結果が出てから言うことは簡単なことですが、結果が出る前に何かの危険性を指摘することは難しいことです。結果を見て反省することは次につなげるために大切なことですが、結果からそれまでの対応を批判することは好ましくないと思います。

壁や塀の倒壊現場を見て、「東北の震災から学んでいなかった」と言うのであれば、ではどんな対策を講じておくべきだったかの専門的意見を述べるべきだと思います。結果が出てから批判することは容易いことですが、違った結果になっていたと想定できる代替案を示さなければ良い意見とは言えません。

結果を見て批判するのではなくて、その状況に対応した行動ができる人でありたいものです。

熊本支援

被災者の方々の支援のために熊本県に行った方から現場の状況を知らせてもらいました。報道されているよりも現場の状況は酷くて、家屋倒壊と避難所生活での疲れなどから精神的に厳しい様子があったということです。車で避難生活をしている人に尋ねると「本震で感じた怖さと余震が続いていることもあり、家の中に入ることが怖いのです」という心理面で影響があるようです。自分の家であっても入ることができない。そんな気持ちになっていることもあり、「本当の意味での復旧には相当の時間を要するだろう」と感想を伝えてくれました。

また避難所生活でのプライバシーの確保も大きな問題ですが、同時に他の人と一緒にいることで安心できるという一面もあるようです。このような状況を聞くと避難所のあり方の難しさを感じます。
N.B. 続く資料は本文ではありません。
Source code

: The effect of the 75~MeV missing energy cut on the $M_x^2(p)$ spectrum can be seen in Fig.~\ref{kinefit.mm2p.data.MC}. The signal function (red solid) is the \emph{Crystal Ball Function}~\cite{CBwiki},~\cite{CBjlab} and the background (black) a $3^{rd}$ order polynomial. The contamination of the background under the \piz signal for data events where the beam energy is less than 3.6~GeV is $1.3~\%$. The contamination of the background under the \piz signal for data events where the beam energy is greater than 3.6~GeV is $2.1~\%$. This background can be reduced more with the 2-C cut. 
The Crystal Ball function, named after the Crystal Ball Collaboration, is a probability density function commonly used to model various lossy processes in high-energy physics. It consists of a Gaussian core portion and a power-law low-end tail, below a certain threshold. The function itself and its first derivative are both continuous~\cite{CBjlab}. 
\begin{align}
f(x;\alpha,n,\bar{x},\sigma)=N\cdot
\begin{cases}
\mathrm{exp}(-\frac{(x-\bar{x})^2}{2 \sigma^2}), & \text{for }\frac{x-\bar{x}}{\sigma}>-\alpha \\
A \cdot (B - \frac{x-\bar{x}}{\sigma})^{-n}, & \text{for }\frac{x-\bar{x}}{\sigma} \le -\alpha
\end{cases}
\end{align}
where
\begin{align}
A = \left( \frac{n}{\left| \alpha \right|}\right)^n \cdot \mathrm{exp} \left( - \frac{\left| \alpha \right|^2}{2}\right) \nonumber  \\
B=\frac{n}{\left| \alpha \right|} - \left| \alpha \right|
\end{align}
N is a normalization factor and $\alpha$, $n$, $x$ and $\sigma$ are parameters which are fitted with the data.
また宿泊できるホテルが少なく、タクシーも少ないので、宿泊や移動手段に困ったそうです。そのためボランティアに行っても宿泊や移動手段の確保が難しいことから、自己完結型のボランティアができない状況だそうです。ここにも問題点が潜んでいます。

ところで今回、熊本県を訪問した皆さんは被災地の支援の一つとして、トイレ不足の問題に対応するため、トイレがない場所でもトイレの代わりになる緊急携帯用トイレの「行っトイレ」製品を届けてくれたということです。この製品は平成27年度和歌山市チャレンジ商品に認定されたもので、高校生のアイデアから生まれたものです。

和歌山市の開発者からのこの支援を、現地の方々は大変喜んでくれたと聞いています。